Draw any circle \(C(E,F)\) that intersects both \(A(B)\) and \(C(D)\) - one, say, in points \(G,H,\) the other in points \(I,J.\) Let \(K\) be the intersection of \(GH\) and \(IJ.\) The radical axis of \(A(B)\) and \(C(D)\) is the line through \(K\) perpendicular to the line of centers \(AC\).

The construction works for any pair of non-concentric circles. There's a good reason to define the line at infinity as the radical axis of two circles that share a center.

The applet below illustrates the construction. Points \(A,B,C,D,E,F\) are draggable.

21 January 2015, Created with GeoGebra

Why does the construction work? The shortest explanation stems from the transitivity of equality and from the fact that the radical axis of two intersecting circles is the line through the two points of intersection. You can verify the latter by making circles \(A(B)\) and \(C(D)\) intersect. Transitivity implies the existence of the radical center of three circles. Indeed, take two pairs of circles, say \(A(B), E(F)\) and \(C(D), E(F)\). Remarkably, from the point of intersection \(K\) of the two radical axes the tangents to all three circles are equal, implying that that point lies on the third radical axis. By symmetry, the latter is perpendicular to the line \(AB\) of centers. Another short explanation, is based on the Power of a Point, or the Intersecting Chords theorem. Indeed, in circle \(E(F),\) \(KH\cdot KG=KI\cdot KJ\). But the first product is the power of \(K\) with respect to \(A(B)\), while the second product is the power of \(K\) with repsect to \(C(D)\).

So, this is what you see in the applet. However, within the applet, the construction is implemented as a sequence of algebraic steps. Below I explain how.

For the sake of calculations I choose a special circle \(E(F)\). To emphasize the properties of that circle, I change the notations. The center \(L\) of the circle is a point on the radical axis of \(A(B)\) and \(C(D).\) The circle is chosen to be orthogonal to both \(A(B)\) and \(C(D).\) Let \(LN\) and \(LP\) be tangent to \(A(B)\) and \(LM\) and \(LR\) \(C(D).\) Since \(L\) is ont the radical axis of \(A(B)\) and \(C(D),\) all four segments are equal such that the points \(M,N,P,R\) are concyclic with center at \(L\). Their circlumcircle is orthogonal to both \(A(B)\) and \(C(D)\) because, for example, \(CM\perp LM\).

Let \(T\) be the foot of the perpendicular from \(L\) to \(AB\).
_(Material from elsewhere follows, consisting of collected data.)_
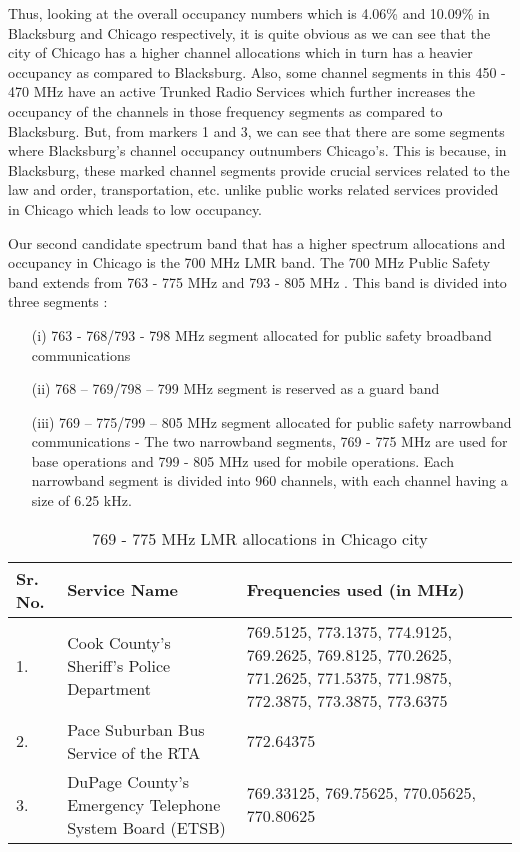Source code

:\documentclass[12pt,sts]{report}
\begin{document}
	Thus, looking at the overall occupancy numbers which is 4.06\% and 10.09\% in Blacksburg and Chicago respectively, it is quite obvious as we can see that the city of Chicago has a higher channel allocations \cite{chicago_spec_occ} which in turn has a heavier occupancy as compared to Blacksburg. Also, some channel segments in this 450 - 470 MHz have an active Trunked Radio Services which further increases the occupancy of the channels in those frequency segments as compared to Blacksburg. But, from markers 1 and 3, we can see that there are some segments where Blacksburg's channel occupancy outnumbers Chicago's. This is because, in Blacksburg, these marked channel segments provide crucial services related to the law and order, transportation, etc. unlike public works related services provided in Chicago which leads to low occupancy.
	
	Our second candidate spectrum band that has a higher spectrum allocations and occupancy in Chicago is the 700 MHz LMR band. The 700 MHz Public Safety band extends from 763 - 775 MHz and 793 - 805 MHz \cite{fcc_700_MHz_lmr}. This band is divided into three segments \cite{fcc_700_MHz_lmr}:
	
	\begin{enumerate}
		\item[(i)] 763 - 768/793 - 798 MHz segment allocated for public safety broadband communications
		\item[(ii)] 768 – 769/798 – 799 MHz segment is reserved as a guard band
		\item[(iii)] 769 – 775/799 – 805 MHz segment allocated for public safety narrowband communications - The two narrowband segments, 769 - 775 MHz are used for base operations and 799 - 805 MHz used for mobile operations. Each narrowband segment is divided into 960 channels, with each channel having a size of 6.25 kHz.
	\end{enumerate}
	
	\begin{table}[ht!]
	\centering
		\begin{tabular}{| p{1cm} | p{6cm} | p{4cm} |}
		\hline
		Sr. No. & Service Name & Frequencies used (in MHz)	\\	\hline
		1. & Cook County's Sheriff's Police Department & 769.5125, 773.1375, 774.9125, 769.2625, 769.8125, 770.2625, 771.2625, 771.5375, 771.9875, 772.3875, 773.3875, 773.6375 \\ \hline
		2. & Pace Suburban Bus Service of the RTA & 772.64375	\\	\hline
		3. & DuPage County's Emergency Telephone System Board (ETSB) & 769.33125, 769.75625, 770.05625, 770.80625	\\
		\hline
		\end{tabular}
		\caption{769 - 775 MHz LMR allocations in Chicago city}
	\end{table}
	
\end{document}

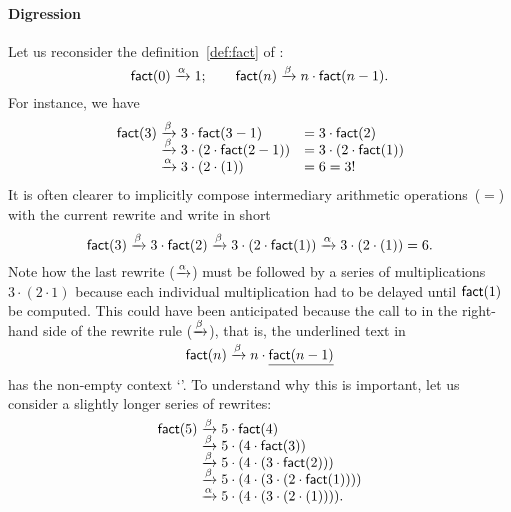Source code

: \paragraph{Digression}

Let us reconsider the definition~\eqref{def:fact} of
 :
\begin{equation*}
\textsf{fact}(0) \xrightarrow{\smash{\alpha}} 1;\qquad
\textsf{fact}(n) \xrightarrow{\smash{\beta}} n \cdot \textsf{fact}(n-1).
\end{equation*}
For instance, we have
\begin{equation*}
\begin{array}{r@{\;}c@{\;}lc@{\;}l}
\fun{fact}(3) & \xrightarrow{\beta} & 3 \cdot \fun{fact}(3-1)
              & = & 3 \cdot \fun{fact}(2)\\
              & \xrightarrow{\smash[t]{\beta}} &
              3 \cdot (2 \cdot \fun{fact}(2-1))
              & = & 3 \cdot (2 \cdot \fun{fact}(1))\\
              & \xrightarrow{\smash[t]{\alpha}} &
                3 \cdot (2 \cdot (1)) & = & 6 = 3!
\end{array}
\end{equation*}
It is often clearer to implicitly compose intermediary arithmetic
operations~(\(=\)) with the current rewrite and write in short
\begin{equation*}
\textsf{fact}(3) \xrightarrow{\beta} 3 \cdot \textsf{fact}(2)
\xrightarrow{\smash[t]{\beta}} 3 \cdot (2 \cdot \textsf{fact}(1))
\xrightarrow{\smash[t]{\alpha}} 3 \cdot (2 \cdot (1)) = 6.
\end{equation*}
Note how the last rewrite (\(\xrightarrow{\smash[t]{\alpha}}\)) must
be followed by a series of multiplications~\(3 \cdot (2 \cdot 1)\)
because each individual multiplication had to be delayed until
\(\textsf{fact}(1)\) be computed. This could have been anticipated
because the call to  in the right\hyp{}hand side of the
rewrite rule (\(\xrightarrow{\smash[t]{\beta}}\)), that is, the
underlined text in
\begin{equation*}
\textsf{fact}(n) \xrightarrow{\smash[t]{\beta}} n \cdot \underline{\textsf{fact}(n-1)}
\end{equation*}
has the non\hyp{}empty context
`'. To understand why this is
important, let us consider a slightly longer series of
rewrites:\label{trace:fact_5}
\begin{equation*}
\begin{array}{r@{\;}c@{\;}l}
\fun{fact}(5)
& \smashedrightarrow{\beta} & 5 \cdot \fun{fact}(4)\\
& \smashedrightarrow{\beta} & 5 \cdot (4 \cdot \fun{fact}(3))\\
& \smashedrightarrow{\beta} & 5 \cdot (4 \cdot (3 \cdot \fun{fact}(2)))\\
& \smashedrightarrow{\beta} & 5 \cdot (4 \cdot (3 \cdot (2 \cdot
                              \fun{fact}(1))))\\
& \smashedrightarrow{\alpha} & 5 \cdot (4 \cdot (3 \cdot (2 \cdot
(1)))).
\end{array}
\end{equation*}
This point is at the heart, or rather the goal, of the calculations because the perpendicular to \(AC\) at \(T\) is exactly the radical axis of \(A(B)\) and \(C(D).\) By several applications of the Pythagorean theorem,

\( LN^{2}+AN^{2}=AL^2=AT^{2}+LT^{2} \\ LM^{2}+CM^{2}=CL^2=CT^{2}+LT^{2}. \)

The difference of the two equation yields

\( AN^{2}-CM^{2}=AT^{2}-CT^{2}=AC\cdot (AT-CT), \)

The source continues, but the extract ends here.